Collection entries:

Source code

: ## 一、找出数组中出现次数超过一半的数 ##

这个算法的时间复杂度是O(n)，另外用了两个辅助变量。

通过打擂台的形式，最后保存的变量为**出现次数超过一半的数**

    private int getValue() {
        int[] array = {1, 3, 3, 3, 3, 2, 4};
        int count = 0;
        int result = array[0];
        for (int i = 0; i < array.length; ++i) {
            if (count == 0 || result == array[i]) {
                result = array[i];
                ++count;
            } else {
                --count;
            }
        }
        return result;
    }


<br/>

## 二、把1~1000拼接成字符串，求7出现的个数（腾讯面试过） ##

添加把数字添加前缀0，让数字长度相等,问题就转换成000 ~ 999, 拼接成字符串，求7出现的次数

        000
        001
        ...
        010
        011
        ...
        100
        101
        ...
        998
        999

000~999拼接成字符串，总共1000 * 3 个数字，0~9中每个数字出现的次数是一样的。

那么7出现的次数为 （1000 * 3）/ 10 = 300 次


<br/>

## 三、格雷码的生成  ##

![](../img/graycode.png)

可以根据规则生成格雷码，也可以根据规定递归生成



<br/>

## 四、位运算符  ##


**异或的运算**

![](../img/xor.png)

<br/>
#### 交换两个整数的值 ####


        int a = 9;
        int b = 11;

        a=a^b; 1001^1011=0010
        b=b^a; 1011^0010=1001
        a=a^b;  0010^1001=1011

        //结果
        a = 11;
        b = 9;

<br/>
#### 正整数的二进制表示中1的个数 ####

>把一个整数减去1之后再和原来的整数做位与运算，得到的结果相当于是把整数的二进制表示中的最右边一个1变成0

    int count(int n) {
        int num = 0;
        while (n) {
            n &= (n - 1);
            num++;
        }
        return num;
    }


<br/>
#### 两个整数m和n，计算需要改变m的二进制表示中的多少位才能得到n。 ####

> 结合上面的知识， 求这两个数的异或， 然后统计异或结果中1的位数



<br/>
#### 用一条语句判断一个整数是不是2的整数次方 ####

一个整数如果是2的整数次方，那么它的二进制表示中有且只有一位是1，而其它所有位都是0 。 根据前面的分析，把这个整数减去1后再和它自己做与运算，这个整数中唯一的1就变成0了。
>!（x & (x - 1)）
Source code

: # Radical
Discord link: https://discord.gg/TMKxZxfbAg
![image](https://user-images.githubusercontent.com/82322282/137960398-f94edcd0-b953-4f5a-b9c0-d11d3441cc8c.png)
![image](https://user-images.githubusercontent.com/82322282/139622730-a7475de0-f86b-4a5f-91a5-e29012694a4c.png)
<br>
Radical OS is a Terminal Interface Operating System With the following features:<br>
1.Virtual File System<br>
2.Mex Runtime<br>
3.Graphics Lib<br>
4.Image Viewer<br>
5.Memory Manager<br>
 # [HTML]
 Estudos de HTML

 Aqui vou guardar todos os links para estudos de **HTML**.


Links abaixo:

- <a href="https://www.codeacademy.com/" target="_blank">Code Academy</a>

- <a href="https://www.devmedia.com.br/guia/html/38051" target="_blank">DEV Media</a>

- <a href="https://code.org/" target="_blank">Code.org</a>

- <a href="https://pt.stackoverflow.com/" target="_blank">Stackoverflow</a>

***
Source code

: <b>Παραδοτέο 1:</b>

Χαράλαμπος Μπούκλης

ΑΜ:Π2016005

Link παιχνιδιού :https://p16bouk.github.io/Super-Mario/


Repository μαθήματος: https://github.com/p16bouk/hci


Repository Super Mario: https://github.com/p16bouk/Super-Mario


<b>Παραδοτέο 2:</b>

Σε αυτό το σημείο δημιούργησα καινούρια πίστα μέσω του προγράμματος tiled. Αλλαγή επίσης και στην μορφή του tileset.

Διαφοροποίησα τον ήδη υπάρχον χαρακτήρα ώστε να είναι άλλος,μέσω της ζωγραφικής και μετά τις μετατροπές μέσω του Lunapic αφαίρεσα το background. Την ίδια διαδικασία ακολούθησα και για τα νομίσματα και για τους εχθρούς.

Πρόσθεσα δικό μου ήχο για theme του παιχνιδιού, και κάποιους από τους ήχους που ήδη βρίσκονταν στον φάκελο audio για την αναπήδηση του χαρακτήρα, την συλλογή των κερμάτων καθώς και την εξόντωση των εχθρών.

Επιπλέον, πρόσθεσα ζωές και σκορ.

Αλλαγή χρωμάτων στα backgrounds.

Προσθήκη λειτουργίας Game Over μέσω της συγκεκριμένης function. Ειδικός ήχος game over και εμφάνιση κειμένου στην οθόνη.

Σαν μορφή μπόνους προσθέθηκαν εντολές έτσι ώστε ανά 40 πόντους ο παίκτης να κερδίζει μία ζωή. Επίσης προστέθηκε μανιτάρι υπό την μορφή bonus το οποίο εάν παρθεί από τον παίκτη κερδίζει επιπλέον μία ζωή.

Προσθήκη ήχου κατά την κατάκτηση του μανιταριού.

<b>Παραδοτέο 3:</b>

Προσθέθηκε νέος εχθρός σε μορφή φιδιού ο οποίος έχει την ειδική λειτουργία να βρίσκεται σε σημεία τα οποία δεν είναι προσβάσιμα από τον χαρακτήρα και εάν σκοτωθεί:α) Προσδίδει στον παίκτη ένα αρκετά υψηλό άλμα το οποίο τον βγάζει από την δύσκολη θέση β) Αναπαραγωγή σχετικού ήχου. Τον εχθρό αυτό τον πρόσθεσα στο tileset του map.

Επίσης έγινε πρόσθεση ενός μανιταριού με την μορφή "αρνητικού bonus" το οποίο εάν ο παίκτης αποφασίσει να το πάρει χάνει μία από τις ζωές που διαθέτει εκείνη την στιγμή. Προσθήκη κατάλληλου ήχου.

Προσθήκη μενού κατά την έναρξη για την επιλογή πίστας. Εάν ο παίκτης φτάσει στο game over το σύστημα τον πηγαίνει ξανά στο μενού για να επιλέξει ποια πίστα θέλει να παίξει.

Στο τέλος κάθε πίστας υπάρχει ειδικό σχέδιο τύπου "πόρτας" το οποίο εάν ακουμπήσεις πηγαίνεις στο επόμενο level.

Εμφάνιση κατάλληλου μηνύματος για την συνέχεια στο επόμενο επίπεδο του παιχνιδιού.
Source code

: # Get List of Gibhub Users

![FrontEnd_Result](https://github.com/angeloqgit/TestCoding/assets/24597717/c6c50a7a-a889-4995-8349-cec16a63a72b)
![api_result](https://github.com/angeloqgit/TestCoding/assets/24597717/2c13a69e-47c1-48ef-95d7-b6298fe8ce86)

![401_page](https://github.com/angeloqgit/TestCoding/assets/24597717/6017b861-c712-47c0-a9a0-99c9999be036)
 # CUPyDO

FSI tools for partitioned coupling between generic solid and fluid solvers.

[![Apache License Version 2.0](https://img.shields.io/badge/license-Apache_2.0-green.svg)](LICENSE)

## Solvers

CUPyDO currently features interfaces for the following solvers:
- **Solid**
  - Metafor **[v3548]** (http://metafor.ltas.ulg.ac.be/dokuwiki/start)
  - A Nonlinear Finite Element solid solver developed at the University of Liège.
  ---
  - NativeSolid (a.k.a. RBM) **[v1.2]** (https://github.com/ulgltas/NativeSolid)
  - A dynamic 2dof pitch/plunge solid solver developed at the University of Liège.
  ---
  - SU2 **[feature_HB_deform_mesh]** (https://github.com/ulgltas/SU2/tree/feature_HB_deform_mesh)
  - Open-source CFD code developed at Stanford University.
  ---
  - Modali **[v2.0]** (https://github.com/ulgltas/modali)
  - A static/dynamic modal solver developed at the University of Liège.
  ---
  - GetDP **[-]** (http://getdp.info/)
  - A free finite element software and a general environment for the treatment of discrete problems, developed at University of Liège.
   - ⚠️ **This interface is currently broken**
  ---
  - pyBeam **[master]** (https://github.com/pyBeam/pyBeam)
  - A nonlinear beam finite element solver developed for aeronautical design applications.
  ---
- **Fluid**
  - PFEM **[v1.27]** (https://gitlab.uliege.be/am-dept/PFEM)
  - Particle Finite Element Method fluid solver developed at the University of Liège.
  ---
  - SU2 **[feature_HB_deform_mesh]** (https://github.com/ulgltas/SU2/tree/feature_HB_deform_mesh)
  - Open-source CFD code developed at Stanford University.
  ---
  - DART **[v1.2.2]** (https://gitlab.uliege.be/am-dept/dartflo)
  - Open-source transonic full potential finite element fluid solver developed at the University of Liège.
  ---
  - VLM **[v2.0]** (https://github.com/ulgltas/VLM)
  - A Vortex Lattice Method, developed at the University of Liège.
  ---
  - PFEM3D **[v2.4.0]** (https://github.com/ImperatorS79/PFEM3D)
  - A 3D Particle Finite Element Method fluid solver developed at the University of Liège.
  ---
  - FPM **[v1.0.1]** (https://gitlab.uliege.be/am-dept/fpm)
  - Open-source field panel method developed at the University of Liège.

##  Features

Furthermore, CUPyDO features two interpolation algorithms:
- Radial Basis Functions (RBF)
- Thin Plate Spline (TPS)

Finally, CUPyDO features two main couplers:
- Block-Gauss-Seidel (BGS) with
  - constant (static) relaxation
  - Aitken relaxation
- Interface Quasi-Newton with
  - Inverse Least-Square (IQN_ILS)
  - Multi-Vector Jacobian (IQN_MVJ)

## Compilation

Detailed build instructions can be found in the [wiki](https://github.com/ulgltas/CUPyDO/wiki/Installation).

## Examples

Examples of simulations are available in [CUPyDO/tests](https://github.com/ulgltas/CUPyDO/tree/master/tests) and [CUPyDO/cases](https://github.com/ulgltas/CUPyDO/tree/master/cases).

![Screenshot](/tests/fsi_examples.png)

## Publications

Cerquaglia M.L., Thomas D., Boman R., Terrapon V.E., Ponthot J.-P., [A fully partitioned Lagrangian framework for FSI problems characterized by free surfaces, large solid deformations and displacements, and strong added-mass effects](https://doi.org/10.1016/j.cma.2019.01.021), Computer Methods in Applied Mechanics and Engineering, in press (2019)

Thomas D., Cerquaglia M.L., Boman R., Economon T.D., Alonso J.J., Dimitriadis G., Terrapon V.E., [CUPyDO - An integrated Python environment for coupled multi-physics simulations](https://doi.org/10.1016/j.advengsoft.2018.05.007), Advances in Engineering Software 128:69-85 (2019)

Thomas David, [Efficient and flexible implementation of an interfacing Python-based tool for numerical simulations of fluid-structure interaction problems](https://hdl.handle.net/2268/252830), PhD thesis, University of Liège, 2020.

How to complete this task:
Would you count the lines in the data that contain the word "environment" and state only the number?

Task response:
2